Living Hinges at the Next Level

First of all, a living hinge is not a biological entity nor does it move on its own. Think of the top of a Tic Tac container where the lid and the cover are a single piece, and the thin plastic holding them together flexes to allow you to reach the candies disguised as mints. [Xiaoyu “Rayne” Zheng] at Virginia Tech designed a method of multimaterial programmable additive manufacturing which is fancy-ese for printing with more than one type of material.

The process works under the premise of printing a 3D latticework, similar to the “FILL” function of a consumer printer. Each segment of material is determined by the software and mixed on the spot by the printer and cured before moving onto the next segment. Like building a bridge one beam at a time, if that bridge were meant for tardigrades and many beams were fabricated each minute. Mixing up each segment as needed means that a different recipe results in a different rigidity, so it is possible to make a robotic leg with stiff “bones” and flexible “joints.”

We love printing in different materials, even if it is only one medium at a time. Printing in metal is useful and could be consumer level soon, but you can print in chocolate right now.

Via Phys.org. Thank you again for the tip, [Qes].

13 thoughts on “Living Hinges at the Next Level

  1. Plastic living hinges like the tic tac lid are amazing. For such a thin little piece of plastic, it always surprises me that they don’t fail after one of two flexes. A sauce bottle or a shampoo bottle can last way longer than it feels like it should.

    The secret is that when they are manufactured, the long chain molecules that make up the polymer are compressed at the hinge which causes them to be oriented straight, strengthening the hinge.

    https://i1.wp.com/www.efunda.com/designstandards/plastic_design/images/hinge1.gif?zoom=2

    1. I hate though when I buy something thats not throw away and intended to last that has a living hinge. I have a lot of various storage/part/component boxes with tape holding the failed living hinge together.

    2. I am not a fan.

      I wish more soaps and shampoos were sold with screw tops, not those plugs on a living hinge.
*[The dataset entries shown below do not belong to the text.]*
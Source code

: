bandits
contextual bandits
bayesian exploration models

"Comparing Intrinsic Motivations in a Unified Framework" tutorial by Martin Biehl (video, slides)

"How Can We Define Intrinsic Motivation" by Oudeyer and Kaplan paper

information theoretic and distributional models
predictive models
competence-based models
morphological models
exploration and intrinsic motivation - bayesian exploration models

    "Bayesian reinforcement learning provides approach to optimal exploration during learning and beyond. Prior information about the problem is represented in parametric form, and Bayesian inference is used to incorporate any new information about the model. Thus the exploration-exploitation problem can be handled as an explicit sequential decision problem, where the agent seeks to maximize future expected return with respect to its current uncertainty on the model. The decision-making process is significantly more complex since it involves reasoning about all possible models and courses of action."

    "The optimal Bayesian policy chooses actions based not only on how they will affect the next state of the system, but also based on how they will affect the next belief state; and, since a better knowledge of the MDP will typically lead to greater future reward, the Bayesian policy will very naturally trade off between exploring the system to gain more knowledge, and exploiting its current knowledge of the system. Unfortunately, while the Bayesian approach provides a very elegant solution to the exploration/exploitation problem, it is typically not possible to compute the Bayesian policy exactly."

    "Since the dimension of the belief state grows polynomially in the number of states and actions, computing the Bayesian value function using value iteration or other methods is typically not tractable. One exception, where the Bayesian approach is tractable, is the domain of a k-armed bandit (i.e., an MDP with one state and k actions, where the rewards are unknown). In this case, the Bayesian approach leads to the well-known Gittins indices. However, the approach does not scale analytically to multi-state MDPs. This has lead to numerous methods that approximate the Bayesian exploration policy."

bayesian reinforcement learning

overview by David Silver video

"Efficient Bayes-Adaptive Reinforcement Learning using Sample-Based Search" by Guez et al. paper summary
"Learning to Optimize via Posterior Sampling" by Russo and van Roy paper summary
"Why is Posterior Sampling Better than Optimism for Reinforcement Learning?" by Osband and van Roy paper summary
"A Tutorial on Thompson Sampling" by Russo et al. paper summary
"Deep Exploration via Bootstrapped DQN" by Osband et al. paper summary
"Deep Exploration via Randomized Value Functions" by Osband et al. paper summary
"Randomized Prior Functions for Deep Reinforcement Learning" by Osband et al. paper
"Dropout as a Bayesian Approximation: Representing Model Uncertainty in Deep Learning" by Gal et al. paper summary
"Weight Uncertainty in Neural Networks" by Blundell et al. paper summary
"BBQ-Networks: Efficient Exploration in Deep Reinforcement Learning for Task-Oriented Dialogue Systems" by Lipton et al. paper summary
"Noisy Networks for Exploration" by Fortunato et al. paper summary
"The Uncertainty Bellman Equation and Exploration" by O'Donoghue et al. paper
      The gym I go to has soap in the dispensers that smells like it was made with some sort of dairy product and left out too long. It is nasty! I always try to bring my own bottle of body wash for the shower. But.. sometimes I forget to put it in my bag. I would love to just leave it in the bag. I have other bottles for home, this one is only for the gym anyway. But… if it was sitting there in my bag 24×7 I just know that at some point it would end up upside down or stepped on and that silly cap would pop loose spilling soap all over my bag. If it were a screw on cap I could trust it to stay!

      Down with living hinges!

      1. Most of those bottles are a plugs on a living hinge built as part of a screw top. Why not glue those caps down and unscrew them when you are ready to use the contents?
        I know it’s an extra step, but you should feel safer with the bottles in your bag.
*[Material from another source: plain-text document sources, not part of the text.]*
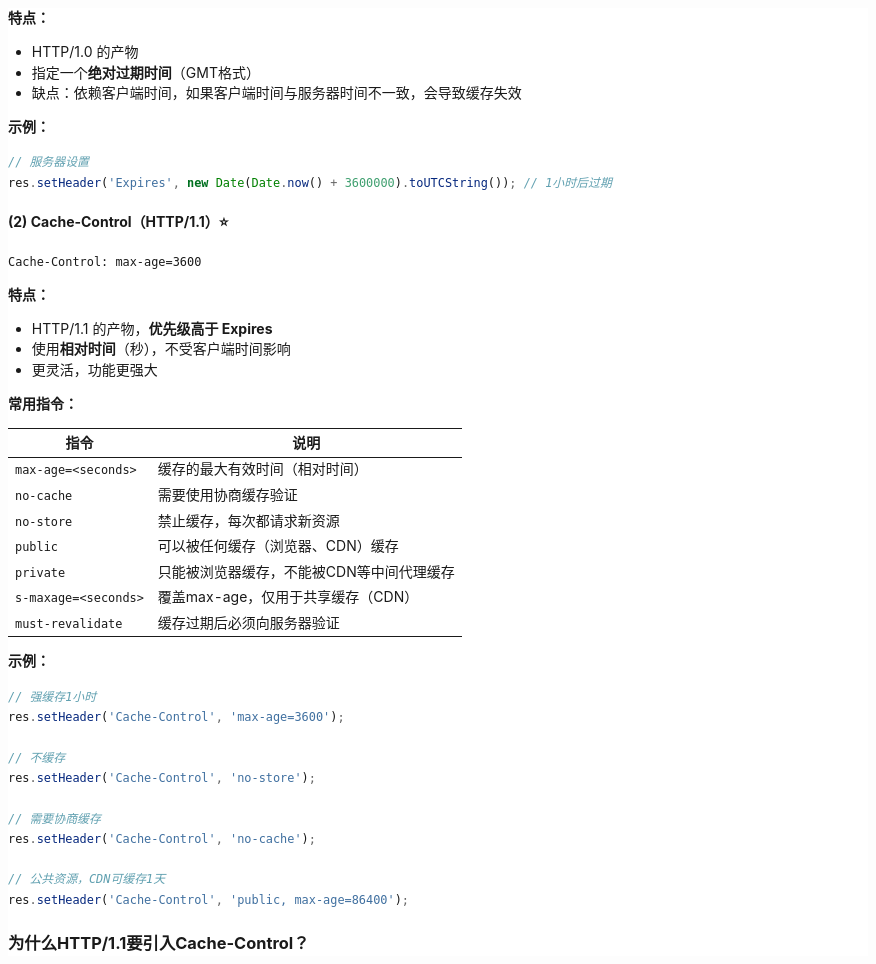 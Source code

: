 **特点：**
- HTTP/1.0 的产物
- 指定一个**绝对过期时间**（GMT格式）
- 缺点：依赖客户端时间，如果客户端时间与服务器时间不一致，会导致缓存失效

**示例：**
```javascript
// 服务器设置
res.setHeader('Expires', new Date(Date.now() + 3600000).toUTCString()); // 1小时后过期
```

#### (2) Cache-Control（HTTP/1.1）⭐

```http
Cache-Control: max-age=3600
```

**特点：**
- HTTP/1.1 的产物，**优先级高于 Expires**
- 使用**相对时间**（秒），不受客户端时间影响
- 更灵活，功能更强大

**常用指令：**

| 指令 | 说明 |
|------|------|
| `max-age=<seconds>` | 缓存的最大有效时间（相对时间） |
| `no-cache` | 需要使用协商缓存验证 |
| `no-store` | 禁止缓存，每次都请求新资源 |
| `public` | 可以被任何缓存（浏览器、CDN）缓存 |
| `private` | 只能被浏览器缓存，不能被CDN等中间代理缓存 |
| `s-maxage=<seconds>` | 覆盖max-age，仅用于共享缓存（CDN） |
| `must-revalidate` | 缓存过期后必须向服务器验证 |

**示例：**
```javascript
// 强缓存1小时
res.setHeader('Cache-Control', 'max-age=3600');

// 不缓存
res.setHeader('Cache-Control', 'no-store');

// 需要协商缓存
res.setHeader('Cache-Control', 'no-cache');

// 公共资源，CDN可缓存1天
res.setHeader('Cache-Control', 'public, max-age=86400');
```

### 为什么HTTP/1.1要引入Cache-Control？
        1. They need to sell them with screw-on tops over top the living-hinge top so you get the best of both worlds. Even better if you make the threading for the top of the living-hinge top the same as the bottle so the customer can have a screw on top, a living hinge top, or both as needed. You could even sell the bottled product with “randomly” chosen tops (one type or the other) so you don’t add to the garbabe produced. You could even reduce garbage production even further by selling the tops separate from the bottles with a folded neck with a flat end when new and sealled that tears open and rounds out to its threading, ready for the screw-on top of choice. 🦊

        2. The ones I have seen are usually only a one-turn screw with a wide spot at the end so that it sort of snaps in place. When you unscrew/re-screw it that wide spot keeps getting crushed. It doesn’t take long before the cap starts popping off easily on it’s own.

          i think they do this because having few threads allows them to keep the transition area where there is both bottle and cap short. That means less plastic saving them some fraction of a cent per bottle which counts for something when multiplied by a billion bottles every year.

  2. Instead of printing one living hinge at a joint, this work prints hundreds of living hinges into the lattice infill. Allowing variable stiffness across whole prints. This is way beyond shampoo bottles, bones and joints.

    1. I’m no expert but what about applications in soft robots and other pneumatic ‘artificial muscles’ (when combined with some sort of air bladder since these lattices don’t look like they can be sealed)?
      And what about this idea s a replacement for various couplers out there?

      1. Soft robots is where my mind goes too. Octopus/squid beaks start off soft at the base, and graduate to a hard sharp tip. Soft robots also would benefit from easily variable rigidity – all the stuff i’ve seen so far depend on altering the thickness of the material, or embedding fibres or whatever manually. I feel that this is a pretty big step forward for 3d printing, which will produce all sorts of cool stuff once people start playing with it and seeing what it can do.